Hi there. Today is the first Sunday of the month. If you are LDS, that means it's the day that fast and testimony meeting is held (we abstain from at least two meals and are given an opportunity to bear our testimony in front of the entire ward during Sacrament meeting). I personally am not suuuuper comfortable with bearing testimony in this way, as I am not quite as eloquent when I am SPEAKING as I can be when I am TYPING or WRITING. I know that I SHOULD do it, because it will help me grow as a person and all that. But, I just don't think fast enough. And the thought of going up there without knowing what I am going to even talk about makes me want to vomit. 

But, the member of our bishopric invited us to share our testimony with SOMEONE today, so here I am. And I think it would be a good thing if I did a blog post of my testimony each fast and testimony Sunday. So, hopefully I remember that I am committing to do this. ;)

I want to start by saying that I know this Gospel is true. Without a doubt. I know that I am so blessed because of the choice I have made to stay true to this Gospel, and I wouldn't have it any other way. I know that I have SO much room for improvement, and I can do so much better than I am, but the fact that I am trying, is enough.

I have a testimony of eternal families. I am so happy that I get to be with my goofy family for forever, even when we irritate each other. My siblings have taught me so much from their examples, and have shaped the paths that I have taken without their even knowing it. And my nephews and niece, I just love them SO MUCH. I can't remember what prompted me the other day to think about how I would feel if one of them were to suddenly pass away... I couldn't even entertain the idea because it made me too sad. I feel so much for people that do lose their children and I just want to hold them in my arms and cry with each and every one of them. I'm so happy that I have the knowledge that I do of what comes after death. I mean, I don't know EXACTLY what's going to happen, but I know the general idea. And I know that I will be with my family as I make the right choices. I can live with that and not be scared of death. Sure, I'm still sad when someone leaves, but it's also so exciting for them because they've made it! 

Sorry, that got a little melancholy without my even meaning it to!

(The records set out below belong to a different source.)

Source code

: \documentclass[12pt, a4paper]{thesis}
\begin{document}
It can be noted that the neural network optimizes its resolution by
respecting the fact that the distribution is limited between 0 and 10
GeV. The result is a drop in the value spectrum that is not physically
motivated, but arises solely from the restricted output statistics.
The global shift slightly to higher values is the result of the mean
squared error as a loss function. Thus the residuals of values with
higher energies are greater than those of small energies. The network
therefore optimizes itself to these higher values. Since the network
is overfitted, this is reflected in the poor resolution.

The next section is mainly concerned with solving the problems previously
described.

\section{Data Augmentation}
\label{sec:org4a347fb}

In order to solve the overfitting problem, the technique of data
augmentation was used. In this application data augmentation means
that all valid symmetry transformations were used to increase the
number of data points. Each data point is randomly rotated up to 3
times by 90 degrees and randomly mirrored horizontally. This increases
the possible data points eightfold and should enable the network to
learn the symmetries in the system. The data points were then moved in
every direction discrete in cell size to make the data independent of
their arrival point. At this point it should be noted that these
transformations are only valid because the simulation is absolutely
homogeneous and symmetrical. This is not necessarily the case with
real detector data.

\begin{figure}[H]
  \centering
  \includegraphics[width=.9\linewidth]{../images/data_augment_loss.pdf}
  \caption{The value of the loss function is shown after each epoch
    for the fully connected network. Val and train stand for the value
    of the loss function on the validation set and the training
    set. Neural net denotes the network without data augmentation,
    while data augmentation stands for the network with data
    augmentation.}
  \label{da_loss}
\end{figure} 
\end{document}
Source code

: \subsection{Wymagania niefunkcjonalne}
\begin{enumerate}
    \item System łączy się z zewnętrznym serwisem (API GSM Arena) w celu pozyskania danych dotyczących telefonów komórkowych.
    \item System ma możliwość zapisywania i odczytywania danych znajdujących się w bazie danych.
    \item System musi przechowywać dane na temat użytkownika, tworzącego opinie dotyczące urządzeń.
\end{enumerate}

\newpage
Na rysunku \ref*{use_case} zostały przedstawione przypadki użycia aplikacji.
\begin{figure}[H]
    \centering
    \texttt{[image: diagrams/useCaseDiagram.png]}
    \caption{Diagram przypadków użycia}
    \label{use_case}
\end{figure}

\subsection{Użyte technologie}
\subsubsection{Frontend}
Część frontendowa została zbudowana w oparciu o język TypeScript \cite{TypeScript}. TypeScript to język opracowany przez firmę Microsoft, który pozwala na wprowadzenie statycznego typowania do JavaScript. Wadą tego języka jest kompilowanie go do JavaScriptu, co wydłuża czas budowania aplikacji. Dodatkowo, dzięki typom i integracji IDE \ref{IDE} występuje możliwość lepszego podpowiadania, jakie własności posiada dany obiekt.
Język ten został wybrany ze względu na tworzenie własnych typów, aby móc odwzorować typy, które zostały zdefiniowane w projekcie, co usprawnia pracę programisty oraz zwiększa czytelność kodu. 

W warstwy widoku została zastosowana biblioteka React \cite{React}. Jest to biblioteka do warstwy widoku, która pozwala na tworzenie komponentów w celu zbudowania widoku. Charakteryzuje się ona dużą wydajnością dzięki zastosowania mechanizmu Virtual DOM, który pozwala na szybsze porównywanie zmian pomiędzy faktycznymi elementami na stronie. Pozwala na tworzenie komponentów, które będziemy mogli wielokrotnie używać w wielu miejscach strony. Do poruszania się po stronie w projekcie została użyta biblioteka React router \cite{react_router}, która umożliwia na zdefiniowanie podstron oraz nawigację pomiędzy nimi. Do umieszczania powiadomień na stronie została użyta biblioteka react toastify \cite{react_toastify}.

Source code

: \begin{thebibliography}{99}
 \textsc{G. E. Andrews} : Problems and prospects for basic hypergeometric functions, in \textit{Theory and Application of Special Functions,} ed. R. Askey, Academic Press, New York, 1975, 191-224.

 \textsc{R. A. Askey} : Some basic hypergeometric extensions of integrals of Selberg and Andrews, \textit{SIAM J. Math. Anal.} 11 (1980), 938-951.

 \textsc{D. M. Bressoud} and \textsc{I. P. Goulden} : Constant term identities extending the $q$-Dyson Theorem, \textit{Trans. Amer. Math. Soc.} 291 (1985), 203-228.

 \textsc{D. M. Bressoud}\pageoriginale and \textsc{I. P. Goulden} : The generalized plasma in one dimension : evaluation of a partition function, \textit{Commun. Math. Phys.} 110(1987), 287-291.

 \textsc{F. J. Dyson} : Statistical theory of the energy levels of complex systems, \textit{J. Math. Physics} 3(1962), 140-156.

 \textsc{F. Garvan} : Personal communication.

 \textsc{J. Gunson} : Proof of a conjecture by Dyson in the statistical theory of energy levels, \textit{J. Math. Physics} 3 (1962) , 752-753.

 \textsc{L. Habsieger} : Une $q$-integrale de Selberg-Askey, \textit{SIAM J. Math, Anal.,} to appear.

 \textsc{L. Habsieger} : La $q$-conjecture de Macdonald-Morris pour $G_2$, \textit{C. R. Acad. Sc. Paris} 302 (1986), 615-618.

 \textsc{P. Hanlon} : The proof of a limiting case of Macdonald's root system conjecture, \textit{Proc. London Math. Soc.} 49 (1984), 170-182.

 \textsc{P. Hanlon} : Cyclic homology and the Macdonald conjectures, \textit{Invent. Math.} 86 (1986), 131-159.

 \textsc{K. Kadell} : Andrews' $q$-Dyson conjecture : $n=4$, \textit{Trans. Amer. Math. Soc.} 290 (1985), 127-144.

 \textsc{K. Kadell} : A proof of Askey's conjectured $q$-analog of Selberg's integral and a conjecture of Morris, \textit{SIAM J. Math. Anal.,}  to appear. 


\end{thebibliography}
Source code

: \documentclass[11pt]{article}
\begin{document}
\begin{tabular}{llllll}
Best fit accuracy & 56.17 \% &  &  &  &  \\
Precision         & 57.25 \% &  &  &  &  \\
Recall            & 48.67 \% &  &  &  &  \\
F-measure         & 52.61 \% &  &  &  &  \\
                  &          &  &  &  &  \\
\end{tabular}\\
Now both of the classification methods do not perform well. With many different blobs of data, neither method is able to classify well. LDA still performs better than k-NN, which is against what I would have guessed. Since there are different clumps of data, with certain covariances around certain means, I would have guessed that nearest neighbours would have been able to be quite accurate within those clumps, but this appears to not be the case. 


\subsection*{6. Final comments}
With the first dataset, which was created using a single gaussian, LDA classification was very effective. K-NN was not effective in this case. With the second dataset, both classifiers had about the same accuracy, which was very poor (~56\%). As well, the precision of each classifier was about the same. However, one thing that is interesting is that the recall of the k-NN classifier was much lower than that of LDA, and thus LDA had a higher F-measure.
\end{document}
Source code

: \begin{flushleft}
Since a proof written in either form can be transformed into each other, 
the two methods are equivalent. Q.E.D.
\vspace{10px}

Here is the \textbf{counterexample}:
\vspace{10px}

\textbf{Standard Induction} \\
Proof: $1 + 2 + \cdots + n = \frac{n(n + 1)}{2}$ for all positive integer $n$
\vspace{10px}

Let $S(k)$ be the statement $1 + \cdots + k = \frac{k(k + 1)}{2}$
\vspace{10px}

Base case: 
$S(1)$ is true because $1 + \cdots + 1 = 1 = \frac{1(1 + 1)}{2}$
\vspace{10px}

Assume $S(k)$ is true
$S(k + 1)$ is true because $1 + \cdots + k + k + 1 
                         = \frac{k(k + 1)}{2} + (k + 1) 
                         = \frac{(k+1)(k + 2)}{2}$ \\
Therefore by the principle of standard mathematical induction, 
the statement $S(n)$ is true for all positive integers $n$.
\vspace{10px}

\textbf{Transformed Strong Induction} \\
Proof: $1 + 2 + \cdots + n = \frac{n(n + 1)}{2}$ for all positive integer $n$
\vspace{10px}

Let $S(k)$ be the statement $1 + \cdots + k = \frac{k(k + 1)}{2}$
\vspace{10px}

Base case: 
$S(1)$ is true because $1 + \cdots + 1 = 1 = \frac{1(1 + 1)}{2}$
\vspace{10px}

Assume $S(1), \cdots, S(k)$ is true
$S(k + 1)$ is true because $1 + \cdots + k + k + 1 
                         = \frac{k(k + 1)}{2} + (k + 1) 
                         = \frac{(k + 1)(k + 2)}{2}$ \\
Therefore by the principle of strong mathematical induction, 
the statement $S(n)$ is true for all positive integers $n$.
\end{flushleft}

We are so blessed to have so much technology at our fingertips. What we choose to do with that is so important! Are we going to let our lives pass us by because we are just constantly scrolling through Facebook, Instagram, Twitter, Pinterest, Tumblr and repeat? Or are we going to use the technology to connect with those around us and uplift, encourage and inspire? When was the last time you bore testimony on social media? Or is the only indication of your faith to others in your bio? Do  you talk to your friends about the Gospel? Do you use your technology for any family history? Do you use it to Index? Do you follow the church accounts and other positive influences? I know that social media is such a huge HUGE tool for us. And Heavenly Father has given it to us in the time that it would be most beneficial to us and our brothers and sisters of the world. Please, please use it for good. 

A few weeks ago, Elder Nelson gave a devotional about the true meaning of the title "Millenial". The entire time I was thinking of that President Hinckley quote that we have all heard a million times about how we are a chosen generation. It is so true! There are strengths and talents that our generation has that will bring the work about in the most spectacular way. Not that those in older generations aren't just as important; they paved the way for us and they raised this generation. We are all just walking each other home. And that is so important to remember. Even though my generation has some faults (seriously, it's ridiculous sometimes), as I sit in church every Sunday and listen to my peers and their insights and how they are dealing with their struggles and trials and see their faith... I know that we are doing much better than people think we are. Than even WE think we are! And maybe it's just that my ward is SO FANTASTIC. But seriously. Every Sunday is just magical with the Spirit that I am privileged enough to be a part of. I love it. 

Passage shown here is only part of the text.